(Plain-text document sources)

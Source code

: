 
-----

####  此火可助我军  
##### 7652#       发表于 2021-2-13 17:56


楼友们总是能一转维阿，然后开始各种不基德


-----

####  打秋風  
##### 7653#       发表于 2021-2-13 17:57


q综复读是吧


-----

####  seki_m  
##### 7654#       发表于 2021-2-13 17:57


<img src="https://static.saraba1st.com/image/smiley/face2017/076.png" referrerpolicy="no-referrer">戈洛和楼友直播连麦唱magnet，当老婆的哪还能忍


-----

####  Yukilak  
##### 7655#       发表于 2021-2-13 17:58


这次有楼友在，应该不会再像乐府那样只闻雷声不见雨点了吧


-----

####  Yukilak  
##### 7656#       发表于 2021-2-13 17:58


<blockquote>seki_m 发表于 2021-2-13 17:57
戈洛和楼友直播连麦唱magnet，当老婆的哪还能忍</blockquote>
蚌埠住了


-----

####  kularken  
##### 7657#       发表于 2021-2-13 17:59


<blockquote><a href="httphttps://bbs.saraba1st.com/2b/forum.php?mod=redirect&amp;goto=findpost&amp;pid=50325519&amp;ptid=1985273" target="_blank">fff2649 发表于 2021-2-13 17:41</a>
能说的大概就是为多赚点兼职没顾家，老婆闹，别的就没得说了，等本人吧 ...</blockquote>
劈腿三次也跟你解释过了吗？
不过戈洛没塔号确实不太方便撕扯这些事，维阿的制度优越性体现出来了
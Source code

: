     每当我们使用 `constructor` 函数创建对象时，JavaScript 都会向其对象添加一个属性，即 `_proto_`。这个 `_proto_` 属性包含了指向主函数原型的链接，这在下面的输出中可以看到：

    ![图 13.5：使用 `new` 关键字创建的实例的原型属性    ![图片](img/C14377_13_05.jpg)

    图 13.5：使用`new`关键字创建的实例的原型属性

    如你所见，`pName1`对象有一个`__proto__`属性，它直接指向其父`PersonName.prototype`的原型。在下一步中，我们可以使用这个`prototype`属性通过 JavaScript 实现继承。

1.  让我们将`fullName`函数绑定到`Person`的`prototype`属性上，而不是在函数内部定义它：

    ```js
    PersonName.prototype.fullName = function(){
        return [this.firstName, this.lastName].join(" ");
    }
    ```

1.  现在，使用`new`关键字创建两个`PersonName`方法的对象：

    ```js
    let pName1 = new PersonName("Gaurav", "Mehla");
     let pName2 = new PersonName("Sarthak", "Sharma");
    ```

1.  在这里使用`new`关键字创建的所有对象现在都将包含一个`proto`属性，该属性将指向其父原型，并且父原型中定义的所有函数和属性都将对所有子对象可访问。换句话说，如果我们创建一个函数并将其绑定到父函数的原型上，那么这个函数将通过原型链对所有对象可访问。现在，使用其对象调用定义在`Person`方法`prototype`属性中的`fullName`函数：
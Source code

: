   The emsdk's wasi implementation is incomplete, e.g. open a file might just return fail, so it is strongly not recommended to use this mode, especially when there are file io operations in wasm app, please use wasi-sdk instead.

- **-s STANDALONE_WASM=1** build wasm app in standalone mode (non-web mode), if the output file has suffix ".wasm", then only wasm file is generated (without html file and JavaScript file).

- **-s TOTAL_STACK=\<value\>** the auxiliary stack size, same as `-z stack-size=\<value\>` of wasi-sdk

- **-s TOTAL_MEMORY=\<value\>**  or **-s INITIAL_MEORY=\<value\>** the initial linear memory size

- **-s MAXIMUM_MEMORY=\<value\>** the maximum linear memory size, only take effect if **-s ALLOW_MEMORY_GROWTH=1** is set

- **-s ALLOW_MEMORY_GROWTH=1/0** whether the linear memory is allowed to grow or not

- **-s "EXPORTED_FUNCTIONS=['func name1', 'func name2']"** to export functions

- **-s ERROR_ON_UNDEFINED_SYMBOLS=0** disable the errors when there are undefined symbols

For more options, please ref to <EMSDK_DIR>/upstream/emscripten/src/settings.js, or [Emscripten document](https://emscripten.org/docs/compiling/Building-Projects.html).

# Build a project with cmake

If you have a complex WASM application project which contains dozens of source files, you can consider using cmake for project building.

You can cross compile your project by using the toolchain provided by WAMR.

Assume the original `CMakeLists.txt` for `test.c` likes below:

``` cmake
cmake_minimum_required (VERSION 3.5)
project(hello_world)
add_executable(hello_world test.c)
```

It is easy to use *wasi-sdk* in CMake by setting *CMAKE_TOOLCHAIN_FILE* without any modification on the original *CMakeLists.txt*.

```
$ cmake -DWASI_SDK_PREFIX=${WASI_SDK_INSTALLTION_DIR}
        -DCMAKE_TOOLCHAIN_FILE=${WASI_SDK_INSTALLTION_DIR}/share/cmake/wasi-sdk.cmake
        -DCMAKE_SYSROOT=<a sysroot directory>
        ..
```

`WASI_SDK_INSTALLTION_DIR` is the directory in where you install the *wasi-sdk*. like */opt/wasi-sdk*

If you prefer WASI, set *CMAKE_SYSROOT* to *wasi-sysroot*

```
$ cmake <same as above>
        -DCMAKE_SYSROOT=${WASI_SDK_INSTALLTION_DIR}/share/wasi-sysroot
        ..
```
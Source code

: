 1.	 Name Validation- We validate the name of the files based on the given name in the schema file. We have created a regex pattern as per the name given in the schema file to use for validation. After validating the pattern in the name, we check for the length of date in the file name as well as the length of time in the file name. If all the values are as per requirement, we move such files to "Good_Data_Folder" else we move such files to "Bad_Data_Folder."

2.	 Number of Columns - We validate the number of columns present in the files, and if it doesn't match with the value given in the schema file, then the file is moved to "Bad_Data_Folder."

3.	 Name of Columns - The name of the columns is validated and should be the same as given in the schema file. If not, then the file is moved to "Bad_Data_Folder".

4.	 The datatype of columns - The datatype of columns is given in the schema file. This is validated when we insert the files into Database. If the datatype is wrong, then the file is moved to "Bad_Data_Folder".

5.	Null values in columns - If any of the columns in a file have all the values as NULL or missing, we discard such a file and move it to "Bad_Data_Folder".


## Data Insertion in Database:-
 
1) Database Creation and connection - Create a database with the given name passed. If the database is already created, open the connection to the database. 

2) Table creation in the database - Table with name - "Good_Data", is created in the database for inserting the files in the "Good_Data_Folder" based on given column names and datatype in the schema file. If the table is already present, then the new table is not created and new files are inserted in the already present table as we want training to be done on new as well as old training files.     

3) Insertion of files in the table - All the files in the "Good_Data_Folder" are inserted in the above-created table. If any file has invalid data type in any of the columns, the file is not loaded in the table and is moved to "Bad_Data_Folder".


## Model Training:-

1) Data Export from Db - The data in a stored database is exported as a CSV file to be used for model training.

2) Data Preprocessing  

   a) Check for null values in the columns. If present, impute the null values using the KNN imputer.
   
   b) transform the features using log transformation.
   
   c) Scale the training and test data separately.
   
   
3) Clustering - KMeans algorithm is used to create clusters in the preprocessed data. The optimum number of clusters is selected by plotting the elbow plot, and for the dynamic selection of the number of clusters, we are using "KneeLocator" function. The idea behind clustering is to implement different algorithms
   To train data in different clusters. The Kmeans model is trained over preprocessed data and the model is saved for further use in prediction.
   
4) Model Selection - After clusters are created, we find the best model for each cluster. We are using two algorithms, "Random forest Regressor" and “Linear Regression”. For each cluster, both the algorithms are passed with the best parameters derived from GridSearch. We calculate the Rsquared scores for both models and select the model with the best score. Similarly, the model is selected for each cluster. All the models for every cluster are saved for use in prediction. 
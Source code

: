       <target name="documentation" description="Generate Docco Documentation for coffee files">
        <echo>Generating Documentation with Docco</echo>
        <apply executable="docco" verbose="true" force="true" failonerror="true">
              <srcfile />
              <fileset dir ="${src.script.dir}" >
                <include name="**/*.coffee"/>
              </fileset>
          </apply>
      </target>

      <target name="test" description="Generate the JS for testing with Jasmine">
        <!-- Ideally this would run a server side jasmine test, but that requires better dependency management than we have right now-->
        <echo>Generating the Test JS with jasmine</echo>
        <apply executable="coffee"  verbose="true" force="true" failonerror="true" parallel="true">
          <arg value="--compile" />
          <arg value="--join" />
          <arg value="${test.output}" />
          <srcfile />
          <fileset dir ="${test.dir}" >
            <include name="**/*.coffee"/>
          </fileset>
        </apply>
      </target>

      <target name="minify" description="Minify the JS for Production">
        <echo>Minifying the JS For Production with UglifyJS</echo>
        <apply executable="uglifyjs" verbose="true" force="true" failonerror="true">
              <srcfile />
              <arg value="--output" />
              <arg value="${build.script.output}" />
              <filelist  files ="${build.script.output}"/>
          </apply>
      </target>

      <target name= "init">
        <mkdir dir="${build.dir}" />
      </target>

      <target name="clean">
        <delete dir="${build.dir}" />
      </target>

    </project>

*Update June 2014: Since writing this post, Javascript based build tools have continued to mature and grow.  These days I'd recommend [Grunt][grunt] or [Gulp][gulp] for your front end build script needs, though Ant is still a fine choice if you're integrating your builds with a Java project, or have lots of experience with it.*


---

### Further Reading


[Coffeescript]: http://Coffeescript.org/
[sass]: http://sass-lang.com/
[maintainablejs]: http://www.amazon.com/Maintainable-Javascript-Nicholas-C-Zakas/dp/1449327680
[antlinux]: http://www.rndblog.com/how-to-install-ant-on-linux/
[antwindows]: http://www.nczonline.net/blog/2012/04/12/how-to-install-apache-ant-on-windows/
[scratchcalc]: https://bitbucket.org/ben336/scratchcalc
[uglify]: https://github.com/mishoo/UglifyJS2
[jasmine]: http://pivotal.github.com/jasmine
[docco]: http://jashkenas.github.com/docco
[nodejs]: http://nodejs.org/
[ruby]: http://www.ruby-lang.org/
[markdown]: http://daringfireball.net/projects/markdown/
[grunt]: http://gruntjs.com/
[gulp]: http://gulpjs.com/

_Work to complete_. Starting at the line that has "It is easy to" and ending at the line that has "1) Database Creation", please write out the lines above exactly, leaving out all others.

_Response to this exercise_.
It is easy to use *wasi-sdk* in CMake by setting *CMAKE_TOOLCHAIN_FILE* without any modification on the original *CMakeLists.txt*.

```
$ cmake -DWASI_SDK_PREFIX=${WASI_SDK_INSTALLTION_DIR}
        -DCMAKE_TOOLCHAIN_FILE=${WASI_SDK_INSTALLTION_DIR}/share/cmake/wasi-sdk.cmake
        -DCMAKE_SYSROOT=<a sysroot directory>
        ..
```

`WASI_SDK_INSTALLTION_DIR` is the directory in where you install the *wasi-sdk*. like */opt/wasi-sdk*

If you prefer WASI, set *CMAKE_SYSROOT* to *wasi-sysroot*

```
$ cmake <same as above>
        -DCMAKE_SYSROOT=${WASI_SDK_INSTALLTION_DIR}/share/wasi-sysroot
        ..
```
Source code

: 1.	 Name Validation- We validate the name of the files based on the given name in the schema file. We have created a regex pattern as per the name given in the schema file to use for validation. After validating the pattern in the name, we check for the length of date in the file name as well as the length of time in the file name. If all the values are as per requirement, we move such files to "Good_Data_Folder" else we move such files to "Bad_Data_Folder."

2.	 Number of Columns - We validate the number of columns present in the files, and if it doesn't match with the value given in the schema file, then the file is moved to "Bad_Data_Folder."

3.	 Name of Columns - The name of the columns is validated and should be the same as given in the schema file. If not, then the file is moved to "Bad_Data_Folder".

4.	 The datatype of columns - The datatype of columns is given in the schema file. This is validated when we insert the files into Database. If the datatype is wrong, then the file is moved to "Bad_Data_Folder".

5.	Null values in columns - If any of the columns in a file have all the values as NULL or missing, we discard such a file and move it to "Bad_Data_Folder".


## Data Insertion in Database:-
 
1) Database Creation and connection - Create a database with the given name passed. If the database is already created, open the connection to the database. 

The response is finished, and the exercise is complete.